高齢のご家族が大腿骨の骨折(脚の付け根)や背骨の圧迫骨折をしたあとは、痛みが引いたかどうかよりも「どれだけ早く体を動かし始められるか」が、その後に歩けるか・寝たきりになるかを大きく分けます。大腿骨近位部骨折は手術後の翌日からリハビリを始め、回復期リハビリ病棟へ転院して1〜2か月続けるのが標準的な流れです。圧迫骨折はコルセットで固定しながら、痛みが許す範囲で早めに起き上がるのが今の主流です。安静にしすぎると1週間で筋力が1割以上落ちるため、ご家族は「入院中の介護保険申請」「退院前の住環境づくり」「二度目の骨折を防ぐ骨粗しょう症の治療」の3つを早めに動くことが、回復を支える最大のポイントになります。

目次

「転んで脚の付け根を骨折して、もう歩けないかもしれない」「背中が痛くて起き上がれず、このまま寝たきりになってしまうのでは」。高齢のご家族が骨折をしたとき、ご本人だけでなく支えるご家族も大きな不安を抱えます。

高齢者の骨折は、若い人のように「治ってもとどおり」とはいきません。骨がつくまでの時間に体が動かなくなり、その間に筋力・体力・気力が一気に落ちてしまう「廃用症候群」が、骨折そのものよりも生活を脅かします。実際、国の調査では介護が必要になった原因のおよそ1割が「骨折・転倒」とされており、骨折は寝たきりの大きな入り口です。

一方で、骨折後の経過は「治療」だけでなく「家族がいつ何を準備するか」で大きく変わります。このページでは、高齢者に多い大腿骨の骨折(大腿骨近位部骨折)と背骨の圧迫骨折(脊椎椎体骨折)について、入院から在宅復帰までの回復の流れ、寝たきりを防ぐ関わり方、介護保険や福祉用具の使い方、そして二度目の骨折を防ぐ方法までを、ご家族の目線でやさしく整理します。医療や介護の専門用語はそのつど言いかえながら、ご家庭で実際に動くための道筋をお伝えします。

高齢者に多い2つの骨折|大腿骨近位部骨折と脊椎圧迫骨折の違い

高齢者の骨折で特に注意したいのが「大腿骨近位部骨折」と「脊椎圧迫骨折」の2つです。どちらも骨がもろくなる骨粗しょう症が背景にあり、ちょっとした転倒や尻もちで起こります。回復の道すじが大きく違うため、まずそれぞれの特徴を知っておきましょう。

大腿骨近位部骨折(脚の付け根の骨折)

太ももの骨の、股関節に近い部分(脚の付け根)の骨折です。骨折した場所によって「大腿骨頚部骨折」と「大腿骨転子部骨折」に分かれます。立ち上がれない・歩けない・脚の付け根が強く痛むのが特徴で、多くは家の中での転倒がきっかけです。国の資料によると、この大腿骨近位部骨折は年間およそ20万人が発症し、高齢化でさらに増えると見込まれています。
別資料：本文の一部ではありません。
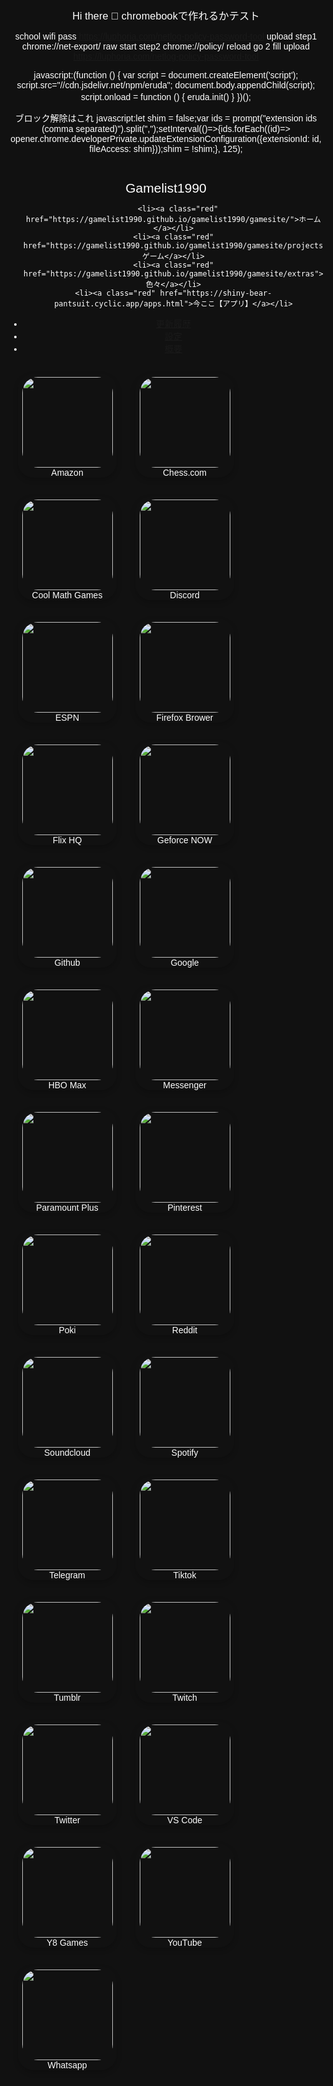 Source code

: 
### Hi there 👋 chromebookで作れるかテスト


school wifi pass https://luphoria.com/netlog-policy-password-tool upload step1 chrome://net-export/ raw start step2 chrome://policy/ reload go 2 fill upload https://luphoria.com/netlog-policy-password-tool



javascript:(function () { var script = document.createElement('script'); script.src="//cdn.jsdelivr.net/npm/eruda"; document.body.appendChild(script); script.onload = function () { eruda.init() } })();
　　　
   
   ブロック解除はこれ
javascript:let shim = false;var ids = prompt("extension ids (comma separated)").split(",");setInterval(()=>{ids.forEach((id)=> opener.chrome.developerPrivate.updateExtensionConfiguration({extensionId: id, fileAccess: shim}));shim = !shim;}, 125);
<html style="margin: 0;">
<head>
  <title>科学を知ろう7</title>
  <link rel="icon" type="https://gamelist1990.github.io/gamelist1990/gamesite/images/logo.png">
	<link rel="shortcut icon" href="https://gamelist1990.github.io/gamelist1990/gamesite/images/logo.png" type="image/x-icon">
  <link rel="stylesheet" href="assets/css/nav.css">
  <script src="assets/js/main.js"></script>
  <script src="./uv/uv.bundle.js"></script>
  <script src="./uv/uv.config.js"></script>
  <script src="assets/js/random.js"></script>
  <script src="index.js"></script>
  <script src="assets/js/random.js"></script>
  <script src="assets/js/search.js"></script>
  <script src="assets/js/go.js"></script>
  <script async src="https://pagead2.googlesyndication.com/pagead/js/adsbygoogle.js?client=ca-pub-6840529569014734"></script>
  <link href="https://cdn.jsdelivr.net/npm/bootstrap@5.2.2/dist/css/bootstrap.min.css" rel="stylesheet" integrity="sha384-Zenh87qX5JnK2Jl0vWa8Ck2rdkQ2Bzep5IDxbcnCeuOxjzrPF/et3URy9Bv1WTRi" crossorigin="anonymous">
  <style>
      * {
          padding: 0;
          margin: 0;
      }
      
      body {
          font-family: Arial, Tahoma, Serif;
          color: #fff;
      }
      body,h1,h2,h3,h4,h5,h6 {
          font-family: Arial, Helvetica, sans-serif;
          text-align: center;
          font-weight: 100;
          color: white;
      }
      
      .row {
          float: left;
          overflow: hidden;
      }
      
      .card:hover {
          transform: scale(1.2);
          overflow: hidden;
      }
      
      
      img {
          height: auto;
          max-height: 990px;
          width: 145px;
          border: 0;
          -ms-interpolation-mode: bicubic;
          vertical-align: middle;
          border-radius: 25px;
          max-height: 145px;
          max-width: 145px;
          overflow: hidden;
      }
      
      .card {
          box-shadow: 0 4px 8px 0 rgba(0, 0, 0, 0.2);
          transition: 0.1s;
          width: 158px;
          background-color: transparent;
          margin: 15px;
          overflow: hidden;
      }
      html {
          margin-left: 25%;
          margin-right: 25%;
          text-align: center;
          margin: 20px 10px;
          border-radius: 20px;
          font-weight: 700;
          border: 2px solid var(--textcolor);
          background: 0 0;
          color: var(--textcolor);
          cursor: default;
          position: relative;
          overflow-y: scroll; overflow-x:hidden;
          transition: all 0.5s ease;
          height: 150px;
          background-color: transparent;
          
      }
      
      .imagebutton {
          color: transparent;
          width: 150px;
          padding: 15px 0;
          text-align: center;
          margin: 20px 10px;
          border-radius: 20px;
          border: 0 solid var(--textcolor);
          font-weight: 700;
          background: 0 0;
          cursor: pointer;
          overflow: hidden;
          transition: all 0.5s ease;
          height: 150px;
      }
      
      button:hover {
          -webkit-transition: scale(1.1);
          -ms-transform: scale(1.2);
          transform: scale(1.2);
          transition: 1.5s ease;
          text-decoration: none;
          overflow: hidden;
      }
      
      h2 {
          color: var(--textcolor);
          text-align: center;
          align-self: center;
          align-content: center;
          display: inline-block;
      }
      
      body {
          background-color: #111;
      }
      .random-btn {
    text-align: center;
    margin-top: 10px;
    width: 200px;
    height: 40px;
    background-color: rgba(59, 56, 56, 0.356);
    border: none;
    border-radius: 12px;
    display: flex;
    flex-direction: column;
    justify-content: center;
    align-items: center;
    font-family: 'Source Sans Pro', sans-serif;
    font-size: 1em;
    color: white;
    transition: all 0.5s ease-in-out;
    cursor: pointer;
    transition: all 0.5s ease-in-out;
}

.random-btn:hover{
    text-align: center;
    background-color: rgba(59, 56, 56, 0.356);
    color: rgba(0, 0, 0, 0.534);
    scale: 1.1;

}
</style>
</script>
</head>
<body>
<nav>
  <h2>Gamelist1990</h2>
  <ul>
      
      <li><a class="red" href="https://gamelist1990.github.io/gamelist1990/gamesite/">ホーム</a></li>
    <li><a class="red" href="https://gamelist1990.github.io/gamelist1990/gamesite/projects">ゲーム</a></li>
    <li><a class="red" href="https://gamelist1990.github.io/gamelist1990/gamesite/extras">色々</a></li>
    <li><a class="red" href="https://shiny-bear-pantsuit.cyclic.app/apps.html">今ここ【アプリ】</a></li>
<li><a class="red" href="https://gamelist1990.github.io/gamelist1990/gamesite/blog/">更新履歴</a></li>
<li><a class="red" href="https://gamelist1990.github.io/gamelist1990/gamesite/settings">設定</a></li>
<li><a class="red" href="https://gamelist1990.github.io/gamelist1990/gamesite/about">概要</a></li>
  </ul>
</nav>
  <br>
  <div class="row">
    <div class="span1">
       <div style="padding-top: 5px;border-radius: 25px 25px 25px 25px;" class="card animals" loading="lazy"><a class="game" onclick="go('https://amazon.com/')">
          <img style="border-radius: 25px;" src="/assets/images/icons/apps/amazon.png"></a>
        <p3>Amazon</p3>
       </div>
     </div>
   </div>
   </div>
   </div>
   <div class="row">
    <div class="span1">
        <div style="padding-top: 5px;border-radius: 25px 25px 25px 25px;" class="card animals" loading="lazy"><a onclick="go('https://chess.com')">
      <img style="border-radius: 25px;" src="/assets/images/icons/chess.png" ></a>
        <p3>Chess.com</p3>
      </div>
    </div>
  </div>
  </div>
  </div>
  <div class="row">
    <div class="span1">
       <div style="padding-top: 5px;border-radius: 25px 25px 25px 25px;" class="card animals" loading="lazy"><a class="game" onclick="go('https://www.coolmathgames.com/')">
          <img style="border-radius: 25px;" src="/assets/images/icons/apps/coolmath.png"></a>
        <p3>Cool Math Games</p3>
       </div>
     </div>
   </div>
   </div>
   </div>
     <div class="row">
           <div class="span1">
              <div style="padding-top: 5px;border-radius: 25px 25px 25px 25px;" class="card animals" loading="lazy"><a class="game" onclick="go('https://discord.com')">
                 <img style="border-radius: 25px;" src="/assets/images/icons/apps/discord.jpg"></a>
               <p3>Discord</p3>
              </div>
            </div>
          </div>
          </div>
          </div>
           <div class="row">
            <div class="span1">
               <div style="padding-top: 5px;border-radius: 25px 25px 25px 25px;" class="card animals" loading="lazy"><a class="game" onclick="go('https://www.espn.com/watch/')">
                  <img style="border-radius: 25px;" src="/assets/images/icons/apps/espn.webp"></a>
                <p3>ESPN</p3>
               </div>
             </div>
           </div>
           </div>
           </div>  
           <div class="row">
            <div class="span1">
               <div style="padding-top: 5px;border-radius: 25px 25px 25px 25px;" class="card animals" loading="lazy"><a class="game" onclick="go('https://replit.com/@cooleddie001/firefox?embed=true')">
                  <img style="border-radius: 25px;" src="/assets/images/icons/apps/firefox.png"></a>
                <p3>Firefox Brower</p3>
               </div>
             </div>
           </div>
           </div>
           </div> 
           <div class="row">
            <div class="span1">
               <div style="padding-top: 5px;border-radius: 25px 25px 25px 25px;" class="card animals" loading="lazy"><a class="game" onclick="go('https://flixhq.to')">
                  <img style="border-radius: 25px;" src="/assets/images/icons/apps/flixhq.png"></a>
                <p3>Flix HQ</p3>
               </div>
             </div>
           </div>
           </div>
           </div>
          <div class="row">
            <div class="span1">
               <div style="padding-top: 5px;border-radius: 25px 25px 25px 25px;" class="card animals" loading="lazy"><a class="game" onclick="go('https://play.geforcenow.com')">
                  <img style="border-radius: 25px;" src="/assets/images/icons/apps/geforce-now.png"></a>
                <p3>Geforce NOW</p3>
               </div>
             </div>
           </div>
           </div>
           </div>
           <div class="row">
            <div class="span1">
             <div style="padding-top: 5px;border-radius: 25px 25px 25px 25px;" class="card animals" loading="lazy"><a class="game" onclick="go('https://github.com/')">
                <img style="border-radius: 25px;" src="/assets/images/icons/apps/github.png"></a>
              <p3>Github</p3>
             </div>
           </div>
         </div>
         </div>
         </div>
           <div class="row">
            <div class="span1">
               <div style="padding-top: 5px;border-radius: 25px 25px 25px 25px;" class="card animals" loading="lazy"><a class="game" onclick="go('https://google.com')">
                  <img style="border-radius: 25px;" src="/assets/images/icons/apps/google.png"></a>
                <p3>Google</p3>
               </div>
             </div>
           </div>
           </div>
           </div>
           <div class="row">
            <div class="span1">
               <div style="padding-top: 5px;border-radius: 25px 25px 25px 25px;" class="card animals" loading="lazy"><a class="game" onclick="go('https://www.hbomax.com/')">
                  <img style="border-radius: 25px;" src="/assets/images/icons/apps/hbo.webp"></a>
                <p3>HBO Max</p3>
               </div>
             </div>
           </div>
           </div>
           </div>
           <div class="row">
           <div class="span1">
            <div style="padding-top: 5px;border-radius: 25px 25px 25px 25px;" class="card animals" loading="lazy"><a class="game" onclick="go('https://messenger.com/')">
               <img style="border-radius: 25px;" src="/assets/images/icons/apps/messenger.png"></a>
             <p3>Messenger</p3>
            </div>
          </div>
        </div>
        </div>
        </div>
        <div class="row">
          <div class="span1">
             <div style="padding-top: 5px;border-radius: 25px 25px 25px 25px;" class="card animals" loading="lazy"><a class="game" onclick="go('https://paramountplus.com')">
                <img style="border-radius: 25px;" src="/assets/images/icons/apps/paramount.png"></a>
              <p3>Paramount Plus</p3>
             </div>
           </div>
         </div>
         </div>
         </div>
           <div class="row">
            <div class="span1">
               <div style="padding-top: 5px;border-radius: 25px 25px 25px 25px;" class="card animals" loading="lazy"><a class="game" onclick="go('https://pinterest.com')">
                  <img style="border-radius: 25px;" src="/assets/images/icons/apps/pinterest.png"></a>
                <p3>Pinterest</p3>
               </div>
             </div>
           </div>
           </div>
           </div>
           <div class="row">
            <div class="span1">
               <div style="padding-top: 5px;border-radius: 25px 25px 25px 25px;" class="card animals" loading="lazy"><a class="game" onclick="go('https://poki.com')">
                  <img style="border-radius: 25px;" src="/assets/images/icons/apps/poki.png"></a>
                <p3>Poki</p3>
               </div>
             </div>
           </div>
           </div>
           </div>
           <div class="row">
            <div class="span1">
               <div style="padding-top: 5px;border-radius: 25px 25px 25px 25px;" class="card animals" loading="lazy"><a class="game" onclick="go('https://reddit.com')">
                  <img style="border-radius: 25px;" src="/assets/images/icons/apps/reddit.png"></a>
                <p3>Reddit</p3>
               </div>
             </div>
           </div>
           </div>
           </div>
           <div class="row">
            <div class="span1">
               <div style="padding-top: 5px;border-radius: 25px 25px 25px 25px;" class="card animals" loading="lazy"><a class="game" onclick="go('https://soundcloud.com')">
                  <img style="border-radius: 25px;" src="/assets/images/icons/apps/soundcloud.jpg"></a>
                <p3>Soundcloud</p3>
               </div>
             </div>
           </div>
           </div>
           </div>
          <div class="row">
            <div class="span1">
               <div style="padding-top: 5px;border-radius: 25px 25px 25px 25px;" class="card animals" loading="lazy"><a class="game" onclick="go('https://open.spotify.com')">
                  <img style="border-radius: 25px;" src="/assets/images/icons/apps/spotify.png"></a>
                <p3>Spotify</p3>
               </div>
             </div>
           </div>
           </div>
           </div>
           <div class="row">
            <div class="span1">
             <div style="padding-top: 5px;border-radius: 25px 25px 25px 25px;" class="card animals" loading="lazy"><a class="game" onclick="go('https://web.telegram.org/')">
                <img style="border-radius: 25px;" src="/assets/images/icons/apps/telegram.png"></a>
              <p3>Telegram</p3>
             </div>
           </div>
         </div>
         </div>
         </div>
          <div class="row">
            <div class="span1">
               <div style="padding-top: 5px;border-radius: 25px 25px 25px 25px;" class="card animals" loading="lazy"><a class="game" onclick="go('https://tiktok.com')">
                  <img style="border-radius: 25px;" src="/assets/images/icons/apps/tiktok.png"></a>
                <p3>Tiktok</p3>
               </div>
             </div>
           </div>
           </div>
           </div>
           <div class="row">
            <div class="span1">
               <div style="padding-top: 5px;border-radius: 25px 25px 25px 25px;" class="card animals" loading="lazy"><a class="game" onclick="go('https://tumblr.com/')">
                  <img style="border-radius: 25px;" src="/assets/images/icons/apps/tumblr.png"></a>
                <p3>Tumblr</p3>
               </div>
             </div>
           </div>
           </div>
           </div>
          <div class="row">
            <div class="span1">
               <div style="padding-top: 5px;border-radius: 25px 25px 25px 25px;" class="card animals" loading="lazy"><a class="game" onclick="go('https://twitch.tv')">
                  <img style="border-radius: 25px;" src="/assets/images/icons/apps/twitch-tv.png"></a>
                <p3>Twitch</p3>
               </div>
             </div>
           </div>
           </div>
           </div>
           <div class="row">
            <div class="span1">
               <div style="padding-top: 5px;border-radius: 25px 25px 25px 25px;" class="card animals" loading="lazy"><a class="game" onclick="go('https://twitter.com')">
                  <img style="border-radius: 25px;" src="/assets/images/icons/apps/twitter.png"></a>
                <p3>Twitter</p3>
               </div>
             </div>
           </div>
           </div>
           </div>
           <div class="row">
            <div class="span1">
               <div style="padding-top: 5px;border-radius: 25px 25px 25px 25px;" class="card animals" loading="lazy"><a class="game" onclick="go('https://vscode.dev')">
                  <img style="border-radius: 25px;" src="/assets/images/icons/apps/vscode.png"></a>
                <p3>VS Code</p3>
               </div>
             </div>
           </div>
           </div>
           </div>
           <div class="row">
            <div class="span1">
               <div style="padding-top: 5px;border-radius: 25px 25px 25px 25px;" class="card animals" loading="lazy"><a class="game" onclick="go('https://y8.com/')">
                  <img style="border-radius: 25px;" src="/assets/images/icons/apps/y8.png"></a>
                <p3>Y8 Games</p3>
               </div>
             </div>
           </div>
           </div>
           </div>
          <div class="row">
            <div class="span1">
               <div style="padding-top: 5px;border-radius: 25px 25px 25px 25px;" class="card animals" loading="lazy"><a class="game" onclick="go('https://youtube.com')">
                  <img style="border-radius: 25px;" src="/assets/images/icons/apps/yt.png"></a>
                <p3>YouTube</p3>
               </div>
             </div>
           </div>
           </div>
           </div>
           <div class="row">
            <div class="span1">
               <div style="padding-top: 5px;border-radius: 25px 25px 25px 25px;" class="card animals" loading="lazy"><a class="game" onclick="go('https://web.whatsapp.com/')">
                  <img style="border-radius: 25px;" src="/assets/images/icons/apps/whatsapp.png"></a>
                <p3>Whatsapp</p3>
               </div>
             </div>
           </div>
           </div>
           </div>

           

 





   
       
  





  <script src="./uv/uv.bundle.js"></script>
  <script src="./uv/uv.config.js"></script>
  <script src="index.js"></script>
  <script src="assets/js/go.js"></script>


  
</body>
</html>
<!--
**gamelist1990/gamelist1990** is a ✨ _special_ ✨ repository because its `README.md` (this file) appears on your GitHub profile.

Here are some ideas to get you started:

- 🔭 I’m currently working on ...
- 🌱 I’m currently learning ...
- 👯 I’m looking to collaborate on ...
- 🤔 I’m looking for help with ...
- 💬 Ask me about ...
- 📫 How to reach me: ...
- 😄 Pronouns: ...
- ⚡ Fun fact: ...
-->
治療は手術が基本です。折れた骨を金属で固定する「骨接合術」か、関節を人工の部品に置きかえる「人工骨頭置換術・人工股関節置換術」が、骨折の型や状態に応じて選ばれます。日本整形外科学会などの診療ガイドライン(改訂第3版・2021年)では、合併症を減らし命を守るうえでできるだけ早期の手術が望ましいとされ、国の制度でも2022年度から早期手術を後押しする加算が新設されました。手術翌日からリハビリを始めるのが今の標準です。

脊椎圧迫骨折(背骨がつぶれる骨折)

背骨を構成する四角い骨(椎体)が、上下の力でつぶれるように変形する骨折です。多くは胸とお腹の境目あたり(胸腰移行部)に起こります。尻もちだけでなく、重い物を持つ・前かがみになる・くしゃみといった日常動作でも起こることがあり、「いつのまにか骨折」と呼ばれることもあります。起き上がりや寝返りのときの強い背中・腰の痛み、身長が縮む、背中が丸くなる(円背)といった変化が代表的です。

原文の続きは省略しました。